WHAT YOU HAVE TO DO
Reproduce only what lies between the first line of the material below and the line containing "1. Global Temperature", with both of those lines included and every line kept exact.

RECORDS SUPPLIED

________________________

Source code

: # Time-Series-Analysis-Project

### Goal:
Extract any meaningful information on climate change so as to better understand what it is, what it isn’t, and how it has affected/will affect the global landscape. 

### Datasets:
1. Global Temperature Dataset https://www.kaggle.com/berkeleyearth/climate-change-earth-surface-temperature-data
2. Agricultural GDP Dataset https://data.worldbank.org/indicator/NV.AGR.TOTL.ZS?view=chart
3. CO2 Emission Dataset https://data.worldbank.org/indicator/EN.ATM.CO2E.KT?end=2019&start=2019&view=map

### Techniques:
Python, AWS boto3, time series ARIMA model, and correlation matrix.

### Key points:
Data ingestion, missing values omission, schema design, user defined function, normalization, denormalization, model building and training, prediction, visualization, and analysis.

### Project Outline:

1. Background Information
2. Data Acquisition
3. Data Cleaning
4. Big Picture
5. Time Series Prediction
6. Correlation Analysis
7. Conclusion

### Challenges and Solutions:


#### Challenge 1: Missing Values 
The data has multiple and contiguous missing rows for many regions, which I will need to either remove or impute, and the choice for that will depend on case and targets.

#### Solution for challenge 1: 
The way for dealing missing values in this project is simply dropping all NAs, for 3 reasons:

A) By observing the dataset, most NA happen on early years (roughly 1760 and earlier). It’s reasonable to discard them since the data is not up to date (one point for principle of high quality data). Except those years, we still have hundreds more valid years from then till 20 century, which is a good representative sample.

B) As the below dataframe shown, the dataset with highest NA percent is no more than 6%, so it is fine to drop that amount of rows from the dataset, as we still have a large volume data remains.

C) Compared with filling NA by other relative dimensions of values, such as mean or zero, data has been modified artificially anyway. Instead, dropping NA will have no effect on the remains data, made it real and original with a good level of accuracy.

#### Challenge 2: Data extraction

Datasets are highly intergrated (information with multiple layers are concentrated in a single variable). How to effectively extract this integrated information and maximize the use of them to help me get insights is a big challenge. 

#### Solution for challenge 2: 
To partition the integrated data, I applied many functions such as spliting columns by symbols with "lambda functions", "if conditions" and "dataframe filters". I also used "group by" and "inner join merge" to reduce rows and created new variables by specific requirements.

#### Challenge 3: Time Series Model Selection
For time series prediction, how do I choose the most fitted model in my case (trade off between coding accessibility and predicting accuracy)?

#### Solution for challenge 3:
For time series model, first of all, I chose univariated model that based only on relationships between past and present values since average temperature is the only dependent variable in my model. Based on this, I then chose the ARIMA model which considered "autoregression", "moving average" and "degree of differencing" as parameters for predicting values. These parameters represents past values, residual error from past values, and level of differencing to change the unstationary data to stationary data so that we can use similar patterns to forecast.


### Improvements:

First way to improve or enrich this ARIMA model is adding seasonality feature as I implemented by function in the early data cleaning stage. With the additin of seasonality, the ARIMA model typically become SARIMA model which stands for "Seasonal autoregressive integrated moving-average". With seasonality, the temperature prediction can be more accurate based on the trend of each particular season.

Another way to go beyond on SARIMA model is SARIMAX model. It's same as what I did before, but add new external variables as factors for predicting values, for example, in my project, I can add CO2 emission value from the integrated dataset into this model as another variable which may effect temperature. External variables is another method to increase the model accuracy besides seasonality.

________________________

OUTPUT
Source code

: # Time-Series-Analysis-Project

### Goal:
Extract any meaningful information on climate change so as to better understand what it is, what it isn’t, and how it has affected/will affect the global landscape. 

### Datasets:
1. Global Temperature Dataset https://www.kaggle.com/berkeleyearth/climate-change-earth-surface-temperature-data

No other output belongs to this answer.